Gannon and Benjamin Marine Railway opened its doors Saturday for some shop talk, giving experienced boatbuilders and curious neighbors a glimpse of the historic boatyard on Vineyard Haven’s working waterfront.

Restoring old wooden boats is a mainstay of the business. — Mark Alan Lovewell

“We thought it would be a good idea to invite the community inside the shop because the community has done so much for us,” said co-founder Nat Benjamin from his post behind a turn-of-the century cast-iron planer. “We feel a part of it and wanted to share with the public what we are up to.”

Mr. Benjamin and his partners Ross Gannon and Brad Abbott led the tour and conversation.

Founded in 1980, Gannon and Benjamin is celebrating its 40th year. In that time they have built 75 wooden vessels, from eight-foot dinghies to 65-foot schooners, and rebuilt many more, gaining an international reputation for quality craftsmanship. Every step of the process is done in-house or in collaboration with local shipwrights, riggers, cabinetmakers, painters, sail makers and mechanics. The boatyard currently employs a full-time crew of 20.

“Between us, the shipyard and prime marina, we keep a lot of people working through the off-season. This is when we attack the big projects,” Mr. Benjamin said.

At the outset Mr. Benjamin and co-founder Ross Gannon stood beneath the hull of Annie, a 34-foot yawl. A few weeks earlier the boat had been hauled on the railway and sidetracked into the building using what was described as ancient Egyptian technology. Mr. Benjamin said her framing, stern post and horn timber have rotted and will be replaced with new Angelique hardwood — one of the boatyard’s more common overhauls.

Workers also guided the crowd through their unique tools and machinery, such as the 10-foot ship saw used to carve bevels from heavy timber.

Others interested in the history of the boatyard flipped through a photo album that depicted the early years at G and B.

Shop talk at the boat yard on a Saturday in January. — Mark Alan Lovewell

Mr. Gannon led a group across Beach Road for a tour of the lesser known shops. In a tall, tin roofed building adjacent to the former Hinckley’s hardware store was the paint shop. Lead painter Michael Grant explained the exacting task of varnishing and coating a boat’s hull with bottom paint. Gannon and Benjamin acquired the building last year, and can now paint through the winter months.

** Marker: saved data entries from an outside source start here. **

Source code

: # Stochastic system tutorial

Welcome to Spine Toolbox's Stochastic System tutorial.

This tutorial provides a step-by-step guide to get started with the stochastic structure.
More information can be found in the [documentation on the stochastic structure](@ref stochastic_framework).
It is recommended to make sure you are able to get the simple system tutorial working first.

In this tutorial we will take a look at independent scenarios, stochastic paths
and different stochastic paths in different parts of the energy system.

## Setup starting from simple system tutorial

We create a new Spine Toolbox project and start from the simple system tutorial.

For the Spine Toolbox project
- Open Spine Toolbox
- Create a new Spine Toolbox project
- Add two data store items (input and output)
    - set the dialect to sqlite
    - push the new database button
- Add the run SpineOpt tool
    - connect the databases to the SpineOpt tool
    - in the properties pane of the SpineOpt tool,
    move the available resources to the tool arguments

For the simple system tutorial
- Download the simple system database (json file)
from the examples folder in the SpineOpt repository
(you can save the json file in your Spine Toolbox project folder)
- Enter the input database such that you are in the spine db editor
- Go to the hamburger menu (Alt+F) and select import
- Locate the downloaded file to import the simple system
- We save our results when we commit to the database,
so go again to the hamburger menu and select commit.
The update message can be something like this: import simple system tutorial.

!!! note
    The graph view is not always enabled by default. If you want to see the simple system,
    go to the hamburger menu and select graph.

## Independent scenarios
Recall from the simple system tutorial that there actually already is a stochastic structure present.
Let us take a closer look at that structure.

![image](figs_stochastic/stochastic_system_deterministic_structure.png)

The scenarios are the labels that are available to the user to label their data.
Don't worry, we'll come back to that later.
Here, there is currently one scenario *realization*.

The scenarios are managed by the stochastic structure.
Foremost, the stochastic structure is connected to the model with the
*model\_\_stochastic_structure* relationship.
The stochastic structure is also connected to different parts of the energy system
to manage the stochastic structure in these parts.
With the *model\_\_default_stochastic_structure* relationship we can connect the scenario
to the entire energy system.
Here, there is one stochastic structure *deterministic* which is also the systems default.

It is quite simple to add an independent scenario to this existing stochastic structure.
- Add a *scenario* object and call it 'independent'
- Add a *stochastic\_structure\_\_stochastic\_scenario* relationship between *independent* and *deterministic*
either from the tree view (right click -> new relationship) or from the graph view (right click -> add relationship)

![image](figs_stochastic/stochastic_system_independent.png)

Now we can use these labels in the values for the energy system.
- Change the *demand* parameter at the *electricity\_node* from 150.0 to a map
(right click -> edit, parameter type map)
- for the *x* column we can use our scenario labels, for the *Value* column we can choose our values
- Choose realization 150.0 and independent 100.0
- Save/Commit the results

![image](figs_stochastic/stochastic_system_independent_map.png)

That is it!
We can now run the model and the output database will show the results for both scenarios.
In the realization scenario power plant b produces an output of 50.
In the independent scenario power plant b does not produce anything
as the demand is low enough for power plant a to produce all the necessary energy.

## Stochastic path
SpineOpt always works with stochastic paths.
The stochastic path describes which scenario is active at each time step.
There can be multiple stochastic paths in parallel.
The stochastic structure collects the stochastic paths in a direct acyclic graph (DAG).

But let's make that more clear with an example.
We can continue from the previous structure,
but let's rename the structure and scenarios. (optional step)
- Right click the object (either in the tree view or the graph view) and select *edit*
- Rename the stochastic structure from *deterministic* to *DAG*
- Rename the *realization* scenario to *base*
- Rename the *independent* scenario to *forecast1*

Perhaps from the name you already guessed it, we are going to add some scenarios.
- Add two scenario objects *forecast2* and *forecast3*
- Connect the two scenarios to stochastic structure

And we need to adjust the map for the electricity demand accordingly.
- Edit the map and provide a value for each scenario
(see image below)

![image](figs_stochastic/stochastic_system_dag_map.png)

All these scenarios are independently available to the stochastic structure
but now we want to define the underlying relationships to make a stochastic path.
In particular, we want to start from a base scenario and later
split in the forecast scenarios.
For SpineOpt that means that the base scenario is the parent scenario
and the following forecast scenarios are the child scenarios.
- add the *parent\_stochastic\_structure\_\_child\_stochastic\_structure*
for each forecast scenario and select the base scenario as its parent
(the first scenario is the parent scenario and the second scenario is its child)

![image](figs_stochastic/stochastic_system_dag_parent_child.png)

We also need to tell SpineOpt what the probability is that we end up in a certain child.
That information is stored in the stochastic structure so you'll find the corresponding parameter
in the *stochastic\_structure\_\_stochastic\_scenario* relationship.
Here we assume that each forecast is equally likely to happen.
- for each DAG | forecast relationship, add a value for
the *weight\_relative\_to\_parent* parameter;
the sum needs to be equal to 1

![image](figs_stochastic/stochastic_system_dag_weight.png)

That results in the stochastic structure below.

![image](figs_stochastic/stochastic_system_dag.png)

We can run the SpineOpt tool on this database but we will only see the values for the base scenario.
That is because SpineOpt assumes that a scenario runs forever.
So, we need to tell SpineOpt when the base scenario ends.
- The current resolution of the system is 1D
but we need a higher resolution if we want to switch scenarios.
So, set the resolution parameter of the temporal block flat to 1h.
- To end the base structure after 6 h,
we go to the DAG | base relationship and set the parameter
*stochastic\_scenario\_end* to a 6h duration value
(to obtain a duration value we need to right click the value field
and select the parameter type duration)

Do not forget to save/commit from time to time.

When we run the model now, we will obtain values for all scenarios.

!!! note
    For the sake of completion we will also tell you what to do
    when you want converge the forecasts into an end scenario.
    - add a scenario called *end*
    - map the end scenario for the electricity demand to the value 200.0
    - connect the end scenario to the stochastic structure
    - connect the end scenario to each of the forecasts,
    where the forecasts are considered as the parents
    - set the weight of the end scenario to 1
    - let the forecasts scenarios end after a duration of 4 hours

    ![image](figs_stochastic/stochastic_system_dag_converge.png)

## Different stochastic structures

The tour continued to a sprawling compound behind Rocco’s Pizzeria called Mugwump. The group climbed wooden scaffolding inside the shop for a bird’s eye view of another longterm refurbishing project — Lark, a 45-foot Alden gaff cutter built in 1932 as a racing vessel for the Forbes family of Naushon.

“It came to us as a basket case, a leaky mess,” said Mr. Gannon, pointing down at the skeletal structure of the vessel that had been stripped down to the keel. “We’re just now beginning the planking.”

“It gives you a real understanding of how the boat moves, the aerodynamics, when it’s [stripped] like this,” added Mr. Gannon’s son Olin, who has been working on the boat.

The Lark will launch this summer.

“The working waterfront is a pretty unusual thing in this day and age,” Mr. Benjamin reflected.

He concluded: “Most harbors on the East Coast have very little commercial activity, except the big shipping ports. So many have just lost their vitality.

“We have a lot of young people coming up through the ranks. . . Traditional boat building is a rare thing, and we feel there is a real value in preserving the working waterfront.”